(Saved entries)
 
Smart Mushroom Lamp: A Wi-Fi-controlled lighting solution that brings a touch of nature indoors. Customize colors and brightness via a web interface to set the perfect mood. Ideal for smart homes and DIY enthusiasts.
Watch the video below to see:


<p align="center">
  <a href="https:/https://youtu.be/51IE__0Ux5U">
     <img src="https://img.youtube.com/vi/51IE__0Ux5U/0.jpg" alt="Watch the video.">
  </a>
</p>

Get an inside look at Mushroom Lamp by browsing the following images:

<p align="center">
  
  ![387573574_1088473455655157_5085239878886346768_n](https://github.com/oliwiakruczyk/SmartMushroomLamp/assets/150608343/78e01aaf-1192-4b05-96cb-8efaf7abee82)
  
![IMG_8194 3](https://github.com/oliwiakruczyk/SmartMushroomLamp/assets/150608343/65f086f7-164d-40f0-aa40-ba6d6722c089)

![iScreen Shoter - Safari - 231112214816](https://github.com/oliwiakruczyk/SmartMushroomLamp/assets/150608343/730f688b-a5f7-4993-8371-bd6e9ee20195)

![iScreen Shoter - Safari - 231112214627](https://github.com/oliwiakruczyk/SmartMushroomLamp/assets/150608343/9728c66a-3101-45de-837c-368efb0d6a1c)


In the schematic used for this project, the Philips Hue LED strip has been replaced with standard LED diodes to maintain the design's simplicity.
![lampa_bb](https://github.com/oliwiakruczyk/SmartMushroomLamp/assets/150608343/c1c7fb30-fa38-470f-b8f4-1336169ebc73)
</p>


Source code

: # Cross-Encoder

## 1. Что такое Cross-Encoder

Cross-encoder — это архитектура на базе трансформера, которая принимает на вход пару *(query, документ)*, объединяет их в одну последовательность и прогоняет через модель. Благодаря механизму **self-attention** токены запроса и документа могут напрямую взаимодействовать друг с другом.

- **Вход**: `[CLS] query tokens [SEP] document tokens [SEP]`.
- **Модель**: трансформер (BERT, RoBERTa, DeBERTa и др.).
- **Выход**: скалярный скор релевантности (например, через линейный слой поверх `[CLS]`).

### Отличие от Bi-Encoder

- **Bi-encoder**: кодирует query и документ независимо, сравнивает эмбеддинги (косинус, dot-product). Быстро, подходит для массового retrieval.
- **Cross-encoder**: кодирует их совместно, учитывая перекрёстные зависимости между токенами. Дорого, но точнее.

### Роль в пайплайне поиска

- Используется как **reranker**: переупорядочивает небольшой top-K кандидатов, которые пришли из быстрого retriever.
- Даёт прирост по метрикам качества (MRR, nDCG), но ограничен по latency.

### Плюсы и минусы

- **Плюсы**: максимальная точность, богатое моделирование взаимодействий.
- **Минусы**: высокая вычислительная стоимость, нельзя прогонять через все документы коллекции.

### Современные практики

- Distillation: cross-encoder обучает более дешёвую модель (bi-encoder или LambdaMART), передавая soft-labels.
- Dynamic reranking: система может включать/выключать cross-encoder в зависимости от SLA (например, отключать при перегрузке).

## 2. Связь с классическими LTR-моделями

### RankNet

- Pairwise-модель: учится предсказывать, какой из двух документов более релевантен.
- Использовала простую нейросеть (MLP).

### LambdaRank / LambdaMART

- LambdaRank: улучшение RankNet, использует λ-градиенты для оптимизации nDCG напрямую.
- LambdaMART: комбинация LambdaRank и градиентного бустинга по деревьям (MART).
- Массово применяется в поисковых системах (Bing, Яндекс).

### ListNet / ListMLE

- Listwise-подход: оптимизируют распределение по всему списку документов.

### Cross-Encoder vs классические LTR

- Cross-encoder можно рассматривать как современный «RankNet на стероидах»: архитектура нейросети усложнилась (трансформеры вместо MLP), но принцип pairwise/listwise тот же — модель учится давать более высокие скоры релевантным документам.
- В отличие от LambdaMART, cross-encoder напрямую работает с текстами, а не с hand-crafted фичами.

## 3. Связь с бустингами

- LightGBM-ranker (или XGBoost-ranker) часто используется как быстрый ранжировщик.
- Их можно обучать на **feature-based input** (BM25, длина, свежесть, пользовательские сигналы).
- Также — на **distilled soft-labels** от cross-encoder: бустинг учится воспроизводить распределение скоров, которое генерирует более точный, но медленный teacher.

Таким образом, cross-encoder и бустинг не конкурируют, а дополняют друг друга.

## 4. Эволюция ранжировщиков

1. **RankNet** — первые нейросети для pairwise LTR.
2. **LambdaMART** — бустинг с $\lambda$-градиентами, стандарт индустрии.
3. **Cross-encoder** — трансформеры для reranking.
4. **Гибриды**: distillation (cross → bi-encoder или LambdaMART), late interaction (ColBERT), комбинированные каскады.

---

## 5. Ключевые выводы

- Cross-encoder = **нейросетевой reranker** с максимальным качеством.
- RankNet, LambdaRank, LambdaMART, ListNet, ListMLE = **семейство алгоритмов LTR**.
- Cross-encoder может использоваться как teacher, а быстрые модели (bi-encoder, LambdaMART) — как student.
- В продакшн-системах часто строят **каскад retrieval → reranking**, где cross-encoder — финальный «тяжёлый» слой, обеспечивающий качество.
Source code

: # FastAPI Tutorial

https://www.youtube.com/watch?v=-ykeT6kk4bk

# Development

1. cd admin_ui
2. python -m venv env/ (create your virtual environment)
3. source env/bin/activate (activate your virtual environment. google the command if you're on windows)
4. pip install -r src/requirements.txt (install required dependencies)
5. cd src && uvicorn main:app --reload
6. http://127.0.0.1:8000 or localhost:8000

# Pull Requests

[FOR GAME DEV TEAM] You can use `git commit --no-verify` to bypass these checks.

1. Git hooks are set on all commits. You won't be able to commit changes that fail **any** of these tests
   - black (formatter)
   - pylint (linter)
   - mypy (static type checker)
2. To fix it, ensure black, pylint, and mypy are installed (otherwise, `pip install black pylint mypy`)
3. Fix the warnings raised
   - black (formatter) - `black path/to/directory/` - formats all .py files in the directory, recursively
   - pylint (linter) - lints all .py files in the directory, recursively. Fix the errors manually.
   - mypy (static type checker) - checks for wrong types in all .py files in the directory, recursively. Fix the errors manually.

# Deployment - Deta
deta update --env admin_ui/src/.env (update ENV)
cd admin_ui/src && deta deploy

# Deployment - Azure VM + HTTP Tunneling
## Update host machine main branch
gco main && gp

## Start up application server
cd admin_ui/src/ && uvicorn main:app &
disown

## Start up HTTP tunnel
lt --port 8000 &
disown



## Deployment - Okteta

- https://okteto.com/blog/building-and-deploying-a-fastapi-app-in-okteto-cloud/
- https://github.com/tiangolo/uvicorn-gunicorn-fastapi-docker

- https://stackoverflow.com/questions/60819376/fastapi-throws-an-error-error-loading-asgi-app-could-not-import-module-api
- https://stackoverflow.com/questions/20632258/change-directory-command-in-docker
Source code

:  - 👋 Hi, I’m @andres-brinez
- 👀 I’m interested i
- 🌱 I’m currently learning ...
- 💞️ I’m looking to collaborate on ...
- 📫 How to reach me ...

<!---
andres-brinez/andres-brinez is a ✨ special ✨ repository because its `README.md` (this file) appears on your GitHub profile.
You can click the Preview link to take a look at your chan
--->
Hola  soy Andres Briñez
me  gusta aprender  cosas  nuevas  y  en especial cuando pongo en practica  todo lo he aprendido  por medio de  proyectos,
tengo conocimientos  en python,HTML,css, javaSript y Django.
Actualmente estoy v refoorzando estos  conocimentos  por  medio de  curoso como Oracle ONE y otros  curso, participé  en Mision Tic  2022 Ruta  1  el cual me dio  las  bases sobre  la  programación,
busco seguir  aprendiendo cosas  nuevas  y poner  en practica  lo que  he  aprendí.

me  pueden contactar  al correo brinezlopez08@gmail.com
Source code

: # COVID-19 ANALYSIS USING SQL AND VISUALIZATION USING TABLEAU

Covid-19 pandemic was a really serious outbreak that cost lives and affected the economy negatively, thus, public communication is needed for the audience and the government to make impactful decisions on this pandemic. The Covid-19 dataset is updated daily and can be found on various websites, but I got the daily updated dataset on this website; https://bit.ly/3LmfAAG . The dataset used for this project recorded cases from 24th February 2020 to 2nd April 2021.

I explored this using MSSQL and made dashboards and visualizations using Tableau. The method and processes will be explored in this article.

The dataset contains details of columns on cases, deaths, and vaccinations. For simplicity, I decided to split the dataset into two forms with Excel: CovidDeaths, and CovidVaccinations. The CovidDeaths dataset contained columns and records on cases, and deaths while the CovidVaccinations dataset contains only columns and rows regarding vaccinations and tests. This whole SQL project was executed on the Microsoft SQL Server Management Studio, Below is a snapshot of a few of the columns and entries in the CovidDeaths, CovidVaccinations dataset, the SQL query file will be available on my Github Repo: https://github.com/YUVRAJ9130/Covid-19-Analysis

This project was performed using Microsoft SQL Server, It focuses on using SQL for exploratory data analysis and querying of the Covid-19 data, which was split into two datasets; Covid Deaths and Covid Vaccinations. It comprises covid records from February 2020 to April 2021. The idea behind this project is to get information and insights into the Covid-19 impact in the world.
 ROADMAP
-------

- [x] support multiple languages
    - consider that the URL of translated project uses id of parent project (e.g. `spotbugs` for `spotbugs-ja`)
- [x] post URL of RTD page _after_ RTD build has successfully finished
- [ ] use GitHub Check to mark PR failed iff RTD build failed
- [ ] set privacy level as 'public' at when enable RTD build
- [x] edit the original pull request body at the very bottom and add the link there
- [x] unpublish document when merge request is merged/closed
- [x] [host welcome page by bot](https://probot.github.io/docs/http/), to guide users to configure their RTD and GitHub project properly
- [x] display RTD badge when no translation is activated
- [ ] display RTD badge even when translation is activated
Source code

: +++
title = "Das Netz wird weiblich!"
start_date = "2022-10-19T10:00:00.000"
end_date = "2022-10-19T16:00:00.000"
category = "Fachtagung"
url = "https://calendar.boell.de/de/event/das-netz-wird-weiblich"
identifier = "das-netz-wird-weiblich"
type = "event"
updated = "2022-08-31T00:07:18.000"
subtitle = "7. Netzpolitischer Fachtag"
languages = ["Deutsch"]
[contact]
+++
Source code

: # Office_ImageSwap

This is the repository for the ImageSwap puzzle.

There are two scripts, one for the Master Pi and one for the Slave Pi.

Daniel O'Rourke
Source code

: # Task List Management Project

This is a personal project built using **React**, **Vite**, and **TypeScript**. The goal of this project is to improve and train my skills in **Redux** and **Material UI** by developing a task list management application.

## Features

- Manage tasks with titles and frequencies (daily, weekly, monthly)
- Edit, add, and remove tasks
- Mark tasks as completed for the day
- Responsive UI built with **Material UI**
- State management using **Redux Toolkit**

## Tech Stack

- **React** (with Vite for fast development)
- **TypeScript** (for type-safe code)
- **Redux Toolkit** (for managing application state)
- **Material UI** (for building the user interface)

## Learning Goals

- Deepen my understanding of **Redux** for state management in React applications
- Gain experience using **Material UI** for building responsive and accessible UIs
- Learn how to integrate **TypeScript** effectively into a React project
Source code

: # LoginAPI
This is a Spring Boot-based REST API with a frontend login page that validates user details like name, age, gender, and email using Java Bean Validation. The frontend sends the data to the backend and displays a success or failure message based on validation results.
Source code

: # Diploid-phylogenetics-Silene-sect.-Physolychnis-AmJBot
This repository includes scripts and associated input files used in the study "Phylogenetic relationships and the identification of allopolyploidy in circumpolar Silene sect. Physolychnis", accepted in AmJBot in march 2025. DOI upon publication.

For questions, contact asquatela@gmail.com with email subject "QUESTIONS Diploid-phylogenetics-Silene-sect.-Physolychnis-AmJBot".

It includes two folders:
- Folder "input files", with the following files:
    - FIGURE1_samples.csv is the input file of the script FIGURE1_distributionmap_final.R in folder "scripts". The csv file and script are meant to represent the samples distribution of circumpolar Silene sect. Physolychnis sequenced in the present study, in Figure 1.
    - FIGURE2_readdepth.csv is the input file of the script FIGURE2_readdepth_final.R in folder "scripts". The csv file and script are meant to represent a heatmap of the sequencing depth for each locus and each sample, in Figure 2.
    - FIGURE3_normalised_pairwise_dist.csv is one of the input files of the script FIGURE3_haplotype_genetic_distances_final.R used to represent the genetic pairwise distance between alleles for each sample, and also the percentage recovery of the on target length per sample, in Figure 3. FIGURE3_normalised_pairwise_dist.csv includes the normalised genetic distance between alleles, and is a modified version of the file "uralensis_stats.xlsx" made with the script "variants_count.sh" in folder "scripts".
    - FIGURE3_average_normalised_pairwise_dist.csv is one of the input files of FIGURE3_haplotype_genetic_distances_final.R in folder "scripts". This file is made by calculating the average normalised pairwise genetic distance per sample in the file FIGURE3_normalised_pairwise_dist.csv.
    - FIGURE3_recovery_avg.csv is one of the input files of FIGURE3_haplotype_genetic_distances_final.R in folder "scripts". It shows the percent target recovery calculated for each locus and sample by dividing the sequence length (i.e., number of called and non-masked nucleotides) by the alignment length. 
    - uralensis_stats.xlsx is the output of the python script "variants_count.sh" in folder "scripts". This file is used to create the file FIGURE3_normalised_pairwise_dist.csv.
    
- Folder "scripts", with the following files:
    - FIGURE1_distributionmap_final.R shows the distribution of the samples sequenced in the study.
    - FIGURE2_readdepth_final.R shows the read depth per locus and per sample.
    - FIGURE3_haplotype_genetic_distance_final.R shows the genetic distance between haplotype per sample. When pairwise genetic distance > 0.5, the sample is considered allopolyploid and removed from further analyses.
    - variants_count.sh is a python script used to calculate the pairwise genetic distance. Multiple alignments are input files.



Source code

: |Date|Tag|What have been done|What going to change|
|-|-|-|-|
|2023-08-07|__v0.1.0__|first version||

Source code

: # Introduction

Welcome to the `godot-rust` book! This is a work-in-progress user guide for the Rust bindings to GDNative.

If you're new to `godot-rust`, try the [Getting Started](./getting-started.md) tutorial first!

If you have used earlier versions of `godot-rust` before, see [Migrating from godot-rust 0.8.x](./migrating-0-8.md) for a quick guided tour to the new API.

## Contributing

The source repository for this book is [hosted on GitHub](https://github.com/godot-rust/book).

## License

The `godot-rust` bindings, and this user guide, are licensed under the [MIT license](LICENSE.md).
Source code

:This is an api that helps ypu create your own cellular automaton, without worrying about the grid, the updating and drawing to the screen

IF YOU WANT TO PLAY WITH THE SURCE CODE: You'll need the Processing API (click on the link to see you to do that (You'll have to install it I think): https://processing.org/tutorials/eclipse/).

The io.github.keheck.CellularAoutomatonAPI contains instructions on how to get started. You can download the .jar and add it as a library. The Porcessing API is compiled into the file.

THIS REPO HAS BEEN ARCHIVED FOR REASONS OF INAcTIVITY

**EXERCISE**
Starting at the line above that contains "- Использовала простую нейросеть (MLP).", repeat each line exactly up to and including the line that contains "- Cross-encoder может", and stop there.

**WORKED SOLUTION**
- Использовала простую нейросеть (MLP).

### LambdaRank / LambdaMART

- LambdaRank: улучшение RankNet, использует λ-градиенты для оптимизации nDCG напрямую.
- LambdaMART: комбинация LambdaRank и градиентного бустинга по деревьям (MART).
- Массово применяется в поисковых системах (Bing, Яндекс).

### ListNet / ListMLE

- Listwise-подход: оптимизируют распределение по всему списку документов.

### Cross-Encoder vs классические LTR

- Cross-encoder можно рассматривать как современный «RankNet на стероидах»: архитектура нейросети усложнилась (трансформеры вместо MLP), но принцип pairwise/listwise тот же — модель учится давать более высокие скоры релевантным документам.
- В отличие от LambdaMART, cross-encoder напрямую работает с текстами, а не с hand-crafted фичами.

## 3. Связь с бустингами

- LightGBM-ranker (или XGBoost-ranker) часто используется как быстрый ранжировщик.
- Их можно обучать на **feature-based input** (BM25, длина, свежесть, пользовательские сигналы).
- Также — на **distilled soft-labels** от cross-encoder: бустинг учится воспроизводить распределение скоров, которое генерирует более точный, но медленный teacher.

Таким образом, cross-encoder и бустинг не конкурируют, а дополняют друг друга.

## 4. Эволюция ранжировщиков

1. **RankNet** — первые нейросети для pairwise LTR.
2. **LambdaMART** — бустинг с $\lambda$-градиентами, стандарт индустрии.
3. **Cross-encoder** — трансформеры для reranking.
4. **Гибриды**: distillation (cross → bi-encoder или LambdaMART), late interaction (ColBERT), комбинированные каскады.

---

## 5. Ключевые выводы

- Cross-encoder = **нейросетевой reranker** с максимальным качеством.
- RankNet, LambdaRank, LambdaMART, ListNet, ListMLE = **семейство алгоритмов LTR**.
- Cross-encoder может использоваться как teacher, а быстрые модели (bi-encoder, LambdaMART) — как student.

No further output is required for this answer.